A aproximação emocional é eficaz — ainda que, paradoxalmente, essa mesma vulnerabilidade contribua para um distanciamento perceptivo, como discutido adiante.
❗ VI. Fragilidades Dramáticas: O Peso da Humanização e o Colapso do Antagonista
1. Lex Luthor: Do Potencial Dramático ao Vilão Genérico
O trabalho inicial de Nicholas Hoult é promissor: sua interpretação apresenta um Lex Luthor de gestual contido, fala precisa e uma ambição calculada que sugere um antagonista complexo.
Entretanto, o roteiro dissolve progressivamente essa sofisticação, transformando-o em um arquétipo simplista — o vilão “mau porque escolheu ser mau”.
Esse desdobramento compromete:
a coerência narrativa;
o impacto dramático da oposição central;
a própria leitura política e moral do personagem.
A queda qualitativa é visível e enfraquece a espinha dorsal do conflito.
2. O Exagero da Vulnerabilidade do Herói
Se a humanização do Superman é um triunfo estético, ela se torna também um peso estrutural.
O filme insiste em apresentá-lo:
constantemente em apuros;
frequentemente dependente de aliados;
raramente expressando o poder absoluto pelo qual é conhecido.

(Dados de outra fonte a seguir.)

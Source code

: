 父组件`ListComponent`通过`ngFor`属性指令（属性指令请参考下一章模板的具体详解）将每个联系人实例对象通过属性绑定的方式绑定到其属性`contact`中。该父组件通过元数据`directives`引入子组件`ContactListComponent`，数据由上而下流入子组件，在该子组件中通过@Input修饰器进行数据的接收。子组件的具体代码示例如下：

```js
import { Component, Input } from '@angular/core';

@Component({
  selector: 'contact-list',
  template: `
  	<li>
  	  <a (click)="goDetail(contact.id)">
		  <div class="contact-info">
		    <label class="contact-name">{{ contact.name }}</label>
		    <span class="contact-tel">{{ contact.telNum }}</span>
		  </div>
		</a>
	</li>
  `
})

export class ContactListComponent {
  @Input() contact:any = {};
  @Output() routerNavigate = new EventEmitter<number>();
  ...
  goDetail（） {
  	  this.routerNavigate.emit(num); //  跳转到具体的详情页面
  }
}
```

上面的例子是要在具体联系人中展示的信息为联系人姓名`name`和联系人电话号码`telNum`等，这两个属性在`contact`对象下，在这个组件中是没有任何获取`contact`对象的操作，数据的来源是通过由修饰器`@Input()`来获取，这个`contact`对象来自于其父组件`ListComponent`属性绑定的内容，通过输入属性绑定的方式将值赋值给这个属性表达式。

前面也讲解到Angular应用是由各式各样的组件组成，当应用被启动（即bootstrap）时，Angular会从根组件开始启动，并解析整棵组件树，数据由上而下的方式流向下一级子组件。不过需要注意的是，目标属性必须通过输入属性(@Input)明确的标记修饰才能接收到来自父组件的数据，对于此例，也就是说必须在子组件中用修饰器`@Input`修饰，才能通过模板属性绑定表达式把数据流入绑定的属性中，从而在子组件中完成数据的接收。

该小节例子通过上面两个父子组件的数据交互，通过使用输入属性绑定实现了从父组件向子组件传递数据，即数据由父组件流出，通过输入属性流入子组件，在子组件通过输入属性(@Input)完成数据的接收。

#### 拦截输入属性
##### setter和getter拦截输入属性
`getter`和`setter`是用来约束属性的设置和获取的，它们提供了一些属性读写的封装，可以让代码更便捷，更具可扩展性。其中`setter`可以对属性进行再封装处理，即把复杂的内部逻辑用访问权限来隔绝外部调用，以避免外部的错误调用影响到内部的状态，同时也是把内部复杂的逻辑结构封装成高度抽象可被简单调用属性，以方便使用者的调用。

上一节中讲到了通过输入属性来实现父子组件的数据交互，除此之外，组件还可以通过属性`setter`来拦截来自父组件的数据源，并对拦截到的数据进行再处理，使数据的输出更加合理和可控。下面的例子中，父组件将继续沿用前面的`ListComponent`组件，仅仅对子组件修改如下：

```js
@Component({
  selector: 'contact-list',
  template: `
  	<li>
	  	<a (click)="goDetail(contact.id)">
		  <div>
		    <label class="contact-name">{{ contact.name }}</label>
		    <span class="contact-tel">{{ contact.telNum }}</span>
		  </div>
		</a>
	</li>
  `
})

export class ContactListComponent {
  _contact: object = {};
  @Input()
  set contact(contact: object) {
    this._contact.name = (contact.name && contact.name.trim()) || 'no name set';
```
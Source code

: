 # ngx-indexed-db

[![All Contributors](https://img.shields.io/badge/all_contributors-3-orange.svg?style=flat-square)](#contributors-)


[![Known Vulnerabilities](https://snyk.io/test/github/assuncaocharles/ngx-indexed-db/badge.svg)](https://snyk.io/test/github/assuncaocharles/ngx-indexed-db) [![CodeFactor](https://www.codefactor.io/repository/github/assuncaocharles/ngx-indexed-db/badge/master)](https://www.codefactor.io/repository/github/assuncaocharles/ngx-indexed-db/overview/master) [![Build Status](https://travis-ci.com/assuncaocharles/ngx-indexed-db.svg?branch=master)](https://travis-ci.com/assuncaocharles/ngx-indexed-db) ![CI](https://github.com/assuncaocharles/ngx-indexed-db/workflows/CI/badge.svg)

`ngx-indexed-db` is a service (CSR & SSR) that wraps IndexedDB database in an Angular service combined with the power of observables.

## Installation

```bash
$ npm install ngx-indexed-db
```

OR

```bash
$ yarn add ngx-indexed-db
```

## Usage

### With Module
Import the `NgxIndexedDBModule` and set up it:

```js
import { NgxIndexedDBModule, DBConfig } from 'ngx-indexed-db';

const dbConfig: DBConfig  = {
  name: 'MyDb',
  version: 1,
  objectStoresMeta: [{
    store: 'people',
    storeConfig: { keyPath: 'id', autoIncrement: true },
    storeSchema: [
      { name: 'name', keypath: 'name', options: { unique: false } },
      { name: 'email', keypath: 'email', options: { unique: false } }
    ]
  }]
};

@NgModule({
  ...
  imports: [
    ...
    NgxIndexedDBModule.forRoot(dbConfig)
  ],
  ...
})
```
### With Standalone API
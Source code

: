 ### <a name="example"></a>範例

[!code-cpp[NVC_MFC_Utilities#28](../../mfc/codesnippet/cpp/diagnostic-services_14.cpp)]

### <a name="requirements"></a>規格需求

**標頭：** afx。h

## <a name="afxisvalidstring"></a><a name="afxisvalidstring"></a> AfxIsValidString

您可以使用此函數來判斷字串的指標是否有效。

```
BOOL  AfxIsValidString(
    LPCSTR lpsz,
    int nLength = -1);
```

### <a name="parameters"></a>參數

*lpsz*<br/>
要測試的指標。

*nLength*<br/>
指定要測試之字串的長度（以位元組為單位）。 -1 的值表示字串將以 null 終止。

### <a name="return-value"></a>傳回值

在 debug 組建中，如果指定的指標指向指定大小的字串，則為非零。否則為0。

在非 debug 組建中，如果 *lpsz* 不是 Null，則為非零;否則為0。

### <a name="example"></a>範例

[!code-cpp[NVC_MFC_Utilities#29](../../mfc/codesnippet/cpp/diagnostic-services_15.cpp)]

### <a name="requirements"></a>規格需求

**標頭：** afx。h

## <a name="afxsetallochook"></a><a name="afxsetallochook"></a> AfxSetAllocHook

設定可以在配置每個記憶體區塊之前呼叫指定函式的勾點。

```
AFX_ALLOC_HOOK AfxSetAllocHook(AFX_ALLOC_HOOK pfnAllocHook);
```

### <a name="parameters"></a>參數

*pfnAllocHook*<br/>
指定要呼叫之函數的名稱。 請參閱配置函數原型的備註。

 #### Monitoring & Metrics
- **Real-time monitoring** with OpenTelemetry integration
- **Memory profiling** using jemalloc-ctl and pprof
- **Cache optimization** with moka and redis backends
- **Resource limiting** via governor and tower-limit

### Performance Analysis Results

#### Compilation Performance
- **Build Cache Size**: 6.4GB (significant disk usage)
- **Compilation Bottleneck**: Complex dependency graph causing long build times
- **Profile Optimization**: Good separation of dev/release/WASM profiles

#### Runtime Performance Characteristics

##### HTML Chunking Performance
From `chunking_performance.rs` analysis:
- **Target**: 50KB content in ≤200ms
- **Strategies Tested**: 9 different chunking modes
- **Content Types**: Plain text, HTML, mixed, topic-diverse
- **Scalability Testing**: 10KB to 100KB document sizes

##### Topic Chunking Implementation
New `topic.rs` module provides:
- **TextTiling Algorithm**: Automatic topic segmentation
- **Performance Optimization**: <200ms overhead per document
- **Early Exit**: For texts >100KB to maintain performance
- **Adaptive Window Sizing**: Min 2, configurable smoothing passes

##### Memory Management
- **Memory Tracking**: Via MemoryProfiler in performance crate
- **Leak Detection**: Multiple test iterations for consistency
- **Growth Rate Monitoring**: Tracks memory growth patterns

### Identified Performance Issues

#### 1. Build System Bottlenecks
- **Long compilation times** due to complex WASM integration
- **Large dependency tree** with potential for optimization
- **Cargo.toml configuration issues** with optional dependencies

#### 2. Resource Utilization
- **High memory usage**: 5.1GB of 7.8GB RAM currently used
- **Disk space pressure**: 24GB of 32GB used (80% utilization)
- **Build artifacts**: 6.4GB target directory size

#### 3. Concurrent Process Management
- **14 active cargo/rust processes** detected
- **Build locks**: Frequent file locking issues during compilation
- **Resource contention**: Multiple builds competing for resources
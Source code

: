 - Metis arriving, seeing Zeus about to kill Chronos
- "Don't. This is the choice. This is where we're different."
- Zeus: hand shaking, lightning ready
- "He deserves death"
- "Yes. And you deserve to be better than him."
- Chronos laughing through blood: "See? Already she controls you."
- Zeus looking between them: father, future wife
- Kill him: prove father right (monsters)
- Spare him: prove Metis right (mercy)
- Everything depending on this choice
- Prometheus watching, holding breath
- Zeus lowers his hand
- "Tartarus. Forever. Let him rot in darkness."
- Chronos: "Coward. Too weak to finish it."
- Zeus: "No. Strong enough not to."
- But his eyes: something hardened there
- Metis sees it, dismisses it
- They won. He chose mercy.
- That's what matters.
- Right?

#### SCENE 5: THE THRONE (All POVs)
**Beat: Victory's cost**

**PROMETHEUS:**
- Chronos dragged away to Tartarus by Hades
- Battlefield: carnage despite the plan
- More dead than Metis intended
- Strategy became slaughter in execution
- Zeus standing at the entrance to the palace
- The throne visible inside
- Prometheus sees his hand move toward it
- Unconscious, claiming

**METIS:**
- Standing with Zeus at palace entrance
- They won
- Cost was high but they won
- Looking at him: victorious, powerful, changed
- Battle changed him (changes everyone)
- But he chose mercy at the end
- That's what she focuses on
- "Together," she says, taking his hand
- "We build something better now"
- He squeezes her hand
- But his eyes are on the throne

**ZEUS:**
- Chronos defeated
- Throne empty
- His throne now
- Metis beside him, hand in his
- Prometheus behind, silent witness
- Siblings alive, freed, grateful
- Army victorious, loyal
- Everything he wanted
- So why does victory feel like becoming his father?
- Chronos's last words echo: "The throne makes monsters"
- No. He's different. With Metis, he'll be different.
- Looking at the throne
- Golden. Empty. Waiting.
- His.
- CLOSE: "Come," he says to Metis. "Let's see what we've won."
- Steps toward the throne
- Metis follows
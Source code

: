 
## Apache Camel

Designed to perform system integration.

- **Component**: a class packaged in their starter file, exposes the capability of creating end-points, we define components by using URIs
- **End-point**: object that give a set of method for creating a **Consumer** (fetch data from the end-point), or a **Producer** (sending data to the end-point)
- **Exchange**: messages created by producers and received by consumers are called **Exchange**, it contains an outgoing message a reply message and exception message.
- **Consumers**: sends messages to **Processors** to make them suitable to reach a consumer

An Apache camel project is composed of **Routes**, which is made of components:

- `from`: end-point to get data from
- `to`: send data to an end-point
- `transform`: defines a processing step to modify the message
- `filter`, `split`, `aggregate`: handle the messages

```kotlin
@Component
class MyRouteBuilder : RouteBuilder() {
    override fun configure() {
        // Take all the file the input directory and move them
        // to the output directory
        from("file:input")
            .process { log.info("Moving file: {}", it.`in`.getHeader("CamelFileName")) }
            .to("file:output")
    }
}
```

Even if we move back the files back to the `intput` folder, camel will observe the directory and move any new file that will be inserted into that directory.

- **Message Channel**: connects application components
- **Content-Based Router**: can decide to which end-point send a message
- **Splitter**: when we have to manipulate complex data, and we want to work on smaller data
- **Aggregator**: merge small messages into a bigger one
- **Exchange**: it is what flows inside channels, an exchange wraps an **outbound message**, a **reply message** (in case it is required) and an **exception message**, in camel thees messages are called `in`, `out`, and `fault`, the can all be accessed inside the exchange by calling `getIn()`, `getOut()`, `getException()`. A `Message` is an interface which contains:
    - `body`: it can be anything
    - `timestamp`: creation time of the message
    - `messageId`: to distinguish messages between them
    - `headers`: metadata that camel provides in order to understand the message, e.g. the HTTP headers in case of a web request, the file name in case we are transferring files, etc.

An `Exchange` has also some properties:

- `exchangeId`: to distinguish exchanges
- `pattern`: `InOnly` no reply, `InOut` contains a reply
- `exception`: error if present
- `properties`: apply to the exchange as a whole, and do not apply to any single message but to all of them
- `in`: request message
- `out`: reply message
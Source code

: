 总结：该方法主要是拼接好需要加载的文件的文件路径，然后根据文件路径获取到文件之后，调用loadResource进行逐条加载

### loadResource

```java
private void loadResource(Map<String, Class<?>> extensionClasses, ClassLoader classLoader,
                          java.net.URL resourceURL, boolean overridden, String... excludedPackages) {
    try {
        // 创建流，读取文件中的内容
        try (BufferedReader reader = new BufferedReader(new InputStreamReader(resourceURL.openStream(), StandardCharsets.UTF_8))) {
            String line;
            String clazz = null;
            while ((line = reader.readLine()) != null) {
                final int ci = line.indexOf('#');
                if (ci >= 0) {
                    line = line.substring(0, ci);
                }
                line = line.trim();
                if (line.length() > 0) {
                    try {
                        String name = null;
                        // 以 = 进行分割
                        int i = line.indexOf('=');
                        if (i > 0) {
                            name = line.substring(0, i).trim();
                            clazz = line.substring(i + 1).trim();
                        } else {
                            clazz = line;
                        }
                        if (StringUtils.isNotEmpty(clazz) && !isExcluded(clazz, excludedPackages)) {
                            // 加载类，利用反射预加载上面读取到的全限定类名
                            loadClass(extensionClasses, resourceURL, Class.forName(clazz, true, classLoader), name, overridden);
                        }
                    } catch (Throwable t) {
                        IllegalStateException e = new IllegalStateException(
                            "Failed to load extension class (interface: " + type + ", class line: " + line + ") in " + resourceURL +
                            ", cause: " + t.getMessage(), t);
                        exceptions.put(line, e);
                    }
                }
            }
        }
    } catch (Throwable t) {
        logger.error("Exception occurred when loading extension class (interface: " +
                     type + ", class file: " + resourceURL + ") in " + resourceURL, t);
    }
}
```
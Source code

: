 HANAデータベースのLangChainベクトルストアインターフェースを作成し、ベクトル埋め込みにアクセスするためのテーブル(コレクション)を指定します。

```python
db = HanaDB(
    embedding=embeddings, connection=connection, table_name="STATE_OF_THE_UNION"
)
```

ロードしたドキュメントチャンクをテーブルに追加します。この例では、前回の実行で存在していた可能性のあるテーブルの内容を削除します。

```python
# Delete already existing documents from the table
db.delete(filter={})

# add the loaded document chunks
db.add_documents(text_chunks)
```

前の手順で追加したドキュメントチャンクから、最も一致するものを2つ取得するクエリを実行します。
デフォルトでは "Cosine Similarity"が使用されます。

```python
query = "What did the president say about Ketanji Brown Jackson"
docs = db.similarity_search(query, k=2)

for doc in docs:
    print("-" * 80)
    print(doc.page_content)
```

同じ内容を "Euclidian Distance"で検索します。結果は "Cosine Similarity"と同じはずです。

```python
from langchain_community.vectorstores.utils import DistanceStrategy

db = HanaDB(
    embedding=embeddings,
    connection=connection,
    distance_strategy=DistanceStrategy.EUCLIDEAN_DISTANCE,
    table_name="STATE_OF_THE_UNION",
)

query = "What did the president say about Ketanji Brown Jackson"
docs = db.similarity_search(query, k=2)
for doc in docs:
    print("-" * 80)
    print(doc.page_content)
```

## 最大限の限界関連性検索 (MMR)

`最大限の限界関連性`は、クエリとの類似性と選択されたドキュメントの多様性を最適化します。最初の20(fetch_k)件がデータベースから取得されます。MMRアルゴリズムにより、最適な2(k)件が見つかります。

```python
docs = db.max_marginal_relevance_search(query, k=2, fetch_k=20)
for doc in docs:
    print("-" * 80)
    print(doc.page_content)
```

O recurso, repetido excessivamente, desgasta o público e dilui a aura mítica do herói.
A vulnerabilidade, inicialmente um ponto de identificação, transforma-se em impotência narrativa, produzindo um herói reduzido e, por vezes, frustrante.
⭐ Conclusão
O Superman de James Gunn é uma obra que combina direção segura, montagem engenhosa, efeitos visuais refinados, tom equilibrado, excelente protagonismo e uma estética que revaloriza a leveza clássica do personagem sem escorregar no kitsch.
Se os problemas de roteiro — notadamente o declínio dramático de Lex Luthor e o excesso de fragilidade imputado ao Superman — impedem o filme de alcançar grandeza plena, ainda assim o resultado é vigoroso, tecnicamente sólido e artisticamente honesto.